One prominent concern is the introduction of chemicals to the environment, which may have detrimental effects on humans and other biota.  As mandated by statute and implemented by rule, the Agency routinely conducts evaluation of chemicals intended for use, currently in use, or determined to exist at significant levels in the environment. From these evaluations, the Agency may decide to implement management strategies designed to limit the potential for adverse effects.

The application of novel technologies such as the use of biotechnology as a substitute to conventional manufacturing and processing of raw materials into final products is consistent with the mission of the Agency.  EPA implements this by supporting development of technologies which 1) use chemical substitutes that are less toxic; 2) produce more efficient activity resulting in decreased requirement for the chemical or; 3) develop engineering procedures which produce little or no toxic end products. Finally, consistent with the pollution prevention ethic is the reevaluation of chemical stewardship from one of "cradle to grave" to a more multigenerational philosophy in which a chemical may be utilized successively in different forms prior to final disposal. Metabolic engineering has a role to play by enabling the development of biological mechanisms for production or use that meet one or more of these criteria.
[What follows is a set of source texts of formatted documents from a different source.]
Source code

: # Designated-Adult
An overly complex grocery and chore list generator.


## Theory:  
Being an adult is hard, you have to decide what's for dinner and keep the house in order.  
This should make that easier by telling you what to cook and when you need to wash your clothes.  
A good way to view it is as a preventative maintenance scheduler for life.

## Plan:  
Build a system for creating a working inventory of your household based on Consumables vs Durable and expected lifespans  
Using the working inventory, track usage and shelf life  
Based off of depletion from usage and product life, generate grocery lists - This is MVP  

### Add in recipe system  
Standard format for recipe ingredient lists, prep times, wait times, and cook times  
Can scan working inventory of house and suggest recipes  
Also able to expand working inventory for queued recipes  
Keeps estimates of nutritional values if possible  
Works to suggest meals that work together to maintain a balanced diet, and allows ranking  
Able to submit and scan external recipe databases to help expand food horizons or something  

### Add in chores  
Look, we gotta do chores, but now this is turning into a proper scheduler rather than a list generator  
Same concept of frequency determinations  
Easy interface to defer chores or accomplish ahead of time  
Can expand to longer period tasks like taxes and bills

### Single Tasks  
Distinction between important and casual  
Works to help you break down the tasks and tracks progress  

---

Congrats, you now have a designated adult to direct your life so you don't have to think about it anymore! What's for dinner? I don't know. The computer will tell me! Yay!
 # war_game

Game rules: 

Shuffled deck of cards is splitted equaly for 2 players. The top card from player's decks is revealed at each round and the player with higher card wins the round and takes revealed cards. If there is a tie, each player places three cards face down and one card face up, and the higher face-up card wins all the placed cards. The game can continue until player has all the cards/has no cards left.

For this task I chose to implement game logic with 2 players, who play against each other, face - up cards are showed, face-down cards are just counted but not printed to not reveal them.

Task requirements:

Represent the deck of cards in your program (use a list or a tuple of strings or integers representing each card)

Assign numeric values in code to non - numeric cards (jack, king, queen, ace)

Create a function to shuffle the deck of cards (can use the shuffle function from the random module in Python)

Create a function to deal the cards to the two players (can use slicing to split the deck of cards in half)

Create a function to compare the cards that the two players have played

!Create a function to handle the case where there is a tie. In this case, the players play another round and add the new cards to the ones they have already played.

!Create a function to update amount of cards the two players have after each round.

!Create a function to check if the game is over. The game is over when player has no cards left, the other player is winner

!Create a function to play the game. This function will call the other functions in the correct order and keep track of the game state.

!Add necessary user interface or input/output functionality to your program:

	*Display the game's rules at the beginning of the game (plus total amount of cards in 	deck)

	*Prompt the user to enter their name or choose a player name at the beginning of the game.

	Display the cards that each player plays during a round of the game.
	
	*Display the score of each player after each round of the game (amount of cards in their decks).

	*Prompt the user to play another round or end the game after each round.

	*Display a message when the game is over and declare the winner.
While it is generally accepted that chemical-based technologies have evolved to provide a higher standard of living for the general population, it is also recognized that the use of some chemicals, either through the chemical characteristics or the handling, synthesis or disposal, have produced negative effects on human health and/or the environment. Advances in technology allow scientists to better predict the potential for adverse effects from exposure to chemicals as well as mechanisms to diminish the negative effects of chemical production such as production of toxic byproducts and disposal of the chemical. The approach, which strives to identify synthetic pathways that are less polluting than existing pathways and that encourages the development of nontoxic chemical products, is referred to as "Green Chemistry".  The use of metabolic engineering to evaluate the potential for increased risk from chemicals, by allowing the study of responsible metabolic pathways and by permitting modification of such pathways to reduce risk, is another way in which metabolic engineering firs within the EPA mission.

Finally, basic research, which utilizes methods of metabolic engineering, can provide longer-range approaches to assist EPA in its overall mission of protecting human health and the environment.  The EPA supports extramural metabolic engineering research through the Technology for a Sustainable Environment (TSE) program, which awards grants in the area of pollution prevention.  Since 1995, the TSE program has funded metabolic engineering research related to methanol conversion, solvent tolerance, biopolymer production and pesticide production-all focused on the elimination of pollution at the source.

One of NASA’s strategic goals is to extend the duration & boundaries of human space flight to create new opportunities for exploration & discovery. To prepare for and hasten the journey, the NASA Office of Biological and Physical Research must address the following questions through its research:

NASA’s efforts in the area of metabolic engineering are on approaches and applications that will have a significant impact on the reduction of required mass, power, volume, crew time, and on increased safety and reliability, beyond the current baseline technologies. The targeted and purposeful alteration of metabolic pathways found in an organism may play a key role in the development of biological approaches and technologies that enable efficient use of spacecraft resources for long-duration space missions.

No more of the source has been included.